Ne zaman bir facia ya da toplumsal olay yaşansa, sözün bittiği yerde duygu ve düşüncelerimizi müzikle, şiirle, resimle, video ile paylaşmaya çalışıyoruz.
Mesela 1 Mayıs... Timur Selçuk'un, Cem Karaca'nın seslendirdiği 1 Mayıs Marşı dinleniyor, Facebook ve Twitter'da hep o marş paylaşılıyor.
İşçi haklarında, memleket meselelerinde Nazım Hikmet şiirleri, Grup Yorum şarkıları, Yılmaz Güney filmleri hatırlanıyor, paylaşılıyor.
CEM KARACA OLMASA...
Soma'daki maden faciasından sonra da Yavuz Özkan'ın 1978'de çektiği, Tarık Akan ve Cüneyt Arkın'ın başrollerini oynadığı 'Maden' filmi hatırlandı.

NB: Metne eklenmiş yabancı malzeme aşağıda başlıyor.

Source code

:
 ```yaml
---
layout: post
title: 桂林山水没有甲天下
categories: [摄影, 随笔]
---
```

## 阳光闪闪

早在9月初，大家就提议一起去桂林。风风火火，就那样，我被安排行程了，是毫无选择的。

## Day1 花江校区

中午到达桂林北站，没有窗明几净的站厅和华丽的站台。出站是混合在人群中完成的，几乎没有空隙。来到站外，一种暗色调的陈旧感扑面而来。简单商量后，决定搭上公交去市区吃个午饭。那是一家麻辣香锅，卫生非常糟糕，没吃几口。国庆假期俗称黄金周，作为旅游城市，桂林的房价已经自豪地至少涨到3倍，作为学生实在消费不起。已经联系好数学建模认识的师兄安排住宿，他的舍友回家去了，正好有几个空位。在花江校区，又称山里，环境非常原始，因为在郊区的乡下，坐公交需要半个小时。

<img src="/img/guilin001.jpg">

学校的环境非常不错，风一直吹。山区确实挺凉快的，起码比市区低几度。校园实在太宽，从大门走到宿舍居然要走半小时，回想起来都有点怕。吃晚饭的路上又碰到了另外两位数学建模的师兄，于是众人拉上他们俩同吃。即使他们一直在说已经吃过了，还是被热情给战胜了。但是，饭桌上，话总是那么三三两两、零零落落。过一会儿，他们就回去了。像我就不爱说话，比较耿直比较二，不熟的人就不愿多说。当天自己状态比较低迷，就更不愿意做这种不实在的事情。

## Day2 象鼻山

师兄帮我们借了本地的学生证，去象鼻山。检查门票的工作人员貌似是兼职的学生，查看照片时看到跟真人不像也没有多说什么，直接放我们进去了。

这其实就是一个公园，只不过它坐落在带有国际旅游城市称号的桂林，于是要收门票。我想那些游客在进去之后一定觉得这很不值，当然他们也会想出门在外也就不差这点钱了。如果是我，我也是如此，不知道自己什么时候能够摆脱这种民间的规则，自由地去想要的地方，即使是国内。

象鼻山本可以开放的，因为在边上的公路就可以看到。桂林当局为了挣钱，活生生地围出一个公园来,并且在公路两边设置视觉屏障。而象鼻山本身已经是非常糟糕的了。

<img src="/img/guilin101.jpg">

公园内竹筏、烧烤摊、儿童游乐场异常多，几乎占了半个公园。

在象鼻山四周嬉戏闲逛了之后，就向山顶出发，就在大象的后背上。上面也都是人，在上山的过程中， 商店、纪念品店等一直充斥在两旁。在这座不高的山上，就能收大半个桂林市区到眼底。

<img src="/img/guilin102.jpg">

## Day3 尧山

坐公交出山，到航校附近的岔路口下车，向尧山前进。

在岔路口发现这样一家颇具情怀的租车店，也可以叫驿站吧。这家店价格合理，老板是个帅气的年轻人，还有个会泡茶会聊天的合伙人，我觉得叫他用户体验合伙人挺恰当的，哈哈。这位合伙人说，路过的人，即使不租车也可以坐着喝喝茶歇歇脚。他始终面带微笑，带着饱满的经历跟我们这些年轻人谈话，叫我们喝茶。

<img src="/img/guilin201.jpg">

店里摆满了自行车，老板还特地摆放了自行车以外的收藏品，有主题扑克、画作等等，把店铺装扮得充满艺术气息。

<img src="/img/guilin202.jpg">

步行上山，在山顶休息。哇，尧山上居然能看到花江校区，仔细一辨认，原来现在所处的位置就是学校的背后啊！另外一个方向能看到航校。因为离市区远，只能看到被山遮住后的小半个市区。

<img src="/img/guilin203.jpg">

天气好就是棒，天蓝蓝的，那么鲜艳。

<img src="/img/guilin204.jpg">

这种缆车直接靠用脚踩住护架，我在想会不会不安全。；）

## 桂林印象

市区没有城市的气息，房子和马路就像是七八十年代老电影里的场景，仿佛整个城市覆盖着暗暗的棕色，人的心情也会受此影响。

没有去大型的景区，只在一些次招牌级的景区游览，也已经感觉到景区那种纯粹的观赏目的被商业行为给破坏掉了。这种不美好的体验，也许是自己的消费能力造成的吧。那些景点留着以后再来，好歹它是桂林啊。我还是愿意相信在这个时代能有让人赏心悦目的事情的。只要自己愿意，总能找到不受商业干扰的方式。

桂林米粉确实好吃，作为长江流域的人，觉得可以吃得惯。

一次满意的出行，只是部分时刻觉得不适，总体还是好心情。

Sosyal medyada en çok Grup Yorum'un 'Madenciden' ve Cem Karaca'nın 'Maden Ocağının Dibinde' şarkısı paylaşıldı.
Ne varsa eskilerde var, yenilerde bir şey yok!

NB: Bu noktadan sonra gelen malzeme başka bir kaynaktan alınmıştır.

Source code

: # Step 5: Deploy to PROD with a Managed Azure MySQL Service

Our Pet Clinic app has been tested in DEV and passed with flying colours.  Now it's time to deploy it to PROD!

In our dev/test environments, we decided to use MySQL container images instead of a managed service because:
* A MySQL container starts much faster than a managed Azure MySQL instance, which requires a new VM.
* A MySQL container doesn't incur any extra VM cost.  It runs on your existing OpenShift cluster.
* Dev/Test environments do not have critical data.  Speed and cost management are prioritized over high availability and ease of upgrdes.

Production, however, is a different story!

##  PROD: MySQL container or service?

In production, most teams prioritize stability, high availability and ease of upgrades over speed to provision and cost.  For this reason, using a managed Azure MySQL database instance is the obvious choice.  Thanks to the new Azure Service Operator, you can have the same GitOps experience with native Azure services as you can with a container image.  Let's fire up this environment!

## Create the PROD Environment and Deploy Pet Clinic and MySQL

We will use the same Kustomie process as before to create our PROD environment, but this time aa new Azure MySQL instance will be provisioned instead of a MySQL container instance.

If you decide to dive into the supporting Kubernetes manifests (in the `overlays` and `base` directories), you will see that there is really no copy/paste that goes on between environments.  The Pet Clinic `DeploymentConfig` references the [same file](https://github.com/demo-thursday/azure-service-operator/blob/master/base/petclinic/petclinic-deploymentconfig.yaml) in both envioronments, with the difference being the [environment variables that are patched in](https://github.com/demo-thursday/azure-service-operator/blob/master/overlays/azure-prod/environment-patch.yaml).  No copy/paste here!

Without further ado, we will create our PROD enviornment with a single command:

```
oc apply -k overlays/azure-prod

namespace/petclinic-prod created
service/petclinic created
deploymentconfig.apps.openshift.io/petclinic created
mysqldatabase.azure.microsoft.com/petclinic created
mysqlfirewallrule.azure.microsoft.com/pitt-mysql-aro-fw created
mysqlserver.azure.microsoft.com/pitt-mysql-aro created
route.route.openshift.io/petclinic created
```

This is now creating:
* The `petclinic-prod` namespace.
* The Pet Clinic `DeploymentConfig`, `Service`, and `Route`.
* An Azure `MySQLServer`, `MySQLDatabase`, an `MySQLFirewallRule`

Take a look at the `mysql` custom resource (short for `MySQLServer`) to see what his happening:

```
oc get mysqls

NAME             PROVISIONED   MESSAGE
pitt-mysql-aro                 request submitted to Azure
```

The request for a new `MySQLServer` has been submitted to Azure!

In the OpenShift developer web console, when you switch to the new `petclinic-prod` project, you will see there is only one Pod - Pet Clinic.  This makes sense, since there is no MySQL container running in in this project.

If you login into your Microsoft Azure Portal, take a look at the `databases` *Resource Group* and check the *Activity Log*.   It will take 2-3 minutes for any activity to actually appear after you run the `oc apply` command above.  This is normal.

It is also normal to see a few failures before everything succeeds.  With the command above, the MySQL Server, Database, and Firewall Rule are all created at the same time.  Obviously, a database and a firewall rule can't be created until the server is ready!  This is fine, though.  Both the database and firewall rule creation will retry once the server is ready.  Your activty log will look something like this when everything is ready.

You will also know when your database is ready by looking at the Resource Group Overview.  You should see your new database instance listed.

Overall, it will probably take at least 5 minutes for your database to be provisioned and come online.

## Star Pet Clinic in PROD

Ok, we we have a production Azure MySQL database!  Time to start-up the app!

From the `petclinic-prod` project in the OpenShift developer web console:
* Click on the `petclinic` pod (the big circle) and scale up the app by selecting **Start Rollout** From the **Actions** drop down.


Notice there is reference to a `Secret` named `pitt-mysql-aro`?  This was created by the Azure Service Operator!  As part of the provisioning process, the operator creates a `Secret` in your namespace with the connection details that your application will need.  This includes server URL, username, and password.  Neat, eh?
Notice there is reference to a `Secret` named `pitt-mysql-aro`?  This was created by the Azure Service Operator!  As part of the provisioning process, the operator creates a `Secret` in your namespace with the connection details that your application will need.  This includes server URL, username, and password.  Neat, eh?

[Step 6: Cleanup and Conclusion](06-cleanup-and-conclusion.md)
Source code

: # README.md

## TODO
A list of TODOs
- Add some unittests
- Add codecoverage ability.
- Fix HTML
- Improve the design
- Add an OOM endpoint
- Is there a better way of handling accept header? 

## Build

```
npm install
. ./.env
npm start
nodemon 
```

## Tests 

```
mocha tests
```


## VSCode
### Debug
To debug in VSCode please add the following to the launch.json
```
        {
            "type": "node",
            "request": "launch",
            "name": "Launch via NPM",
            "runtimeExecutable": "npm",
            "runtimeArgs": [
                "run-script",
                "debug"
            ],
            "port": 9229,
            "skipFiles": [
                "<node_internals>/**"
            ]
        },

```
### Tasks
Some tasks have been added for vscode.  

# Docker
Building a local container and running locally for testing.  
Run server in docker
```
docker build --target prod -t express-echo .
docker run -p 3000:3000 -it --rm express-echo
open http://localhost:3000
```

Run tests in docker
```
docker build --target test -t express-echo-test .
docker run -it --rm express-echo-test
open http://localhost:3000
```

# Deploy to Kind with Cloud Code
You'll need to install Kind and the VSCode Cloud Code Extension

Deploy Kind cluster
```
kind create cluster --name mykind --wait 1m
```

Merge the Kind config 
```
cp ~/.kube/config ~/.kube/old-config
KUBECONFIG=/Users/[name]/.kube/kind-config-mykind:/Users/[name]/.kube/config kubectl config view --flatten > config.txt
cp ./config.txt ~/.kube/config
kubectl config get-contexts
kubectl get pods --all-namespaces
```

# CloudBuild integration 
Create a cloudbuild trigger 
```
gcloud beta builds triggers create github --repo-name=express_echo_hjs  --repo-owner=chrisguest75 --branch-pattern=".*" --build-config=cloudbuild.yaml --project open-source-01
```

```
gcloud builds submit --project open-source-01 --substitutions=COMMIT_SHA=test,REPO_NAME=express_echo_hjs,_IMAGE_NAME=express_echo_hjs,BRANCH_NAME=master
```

Türkiye'de halk için, toplumsal mücadele için üretilmiş bütün başyapıtlar, hep 60'lar ve 70'lerde ortaya çıktı. 12 Eylül'den sonra da yavaş yavaş sanatta yozlaşma ve toplumsal meselelerden uzaklaşma başladı.
Elbette istisnai örnekler var ama 80'lerden sonrasını unutun gitsin!
Ahmet Kaya aramızdan ayrıldı; Grup Yorum da olmasa protest müzik yapan yok.
Her acıda, toplumsal olayda hâlâ Cem Karaca ve Yeşilçam'ın toplumsal filmleri hatırlanıyorsa, yazık bu ülkenin sanatına.
Tarihin hiçbir döneminde sanatımız bu kadar üretim kısırı olmadı.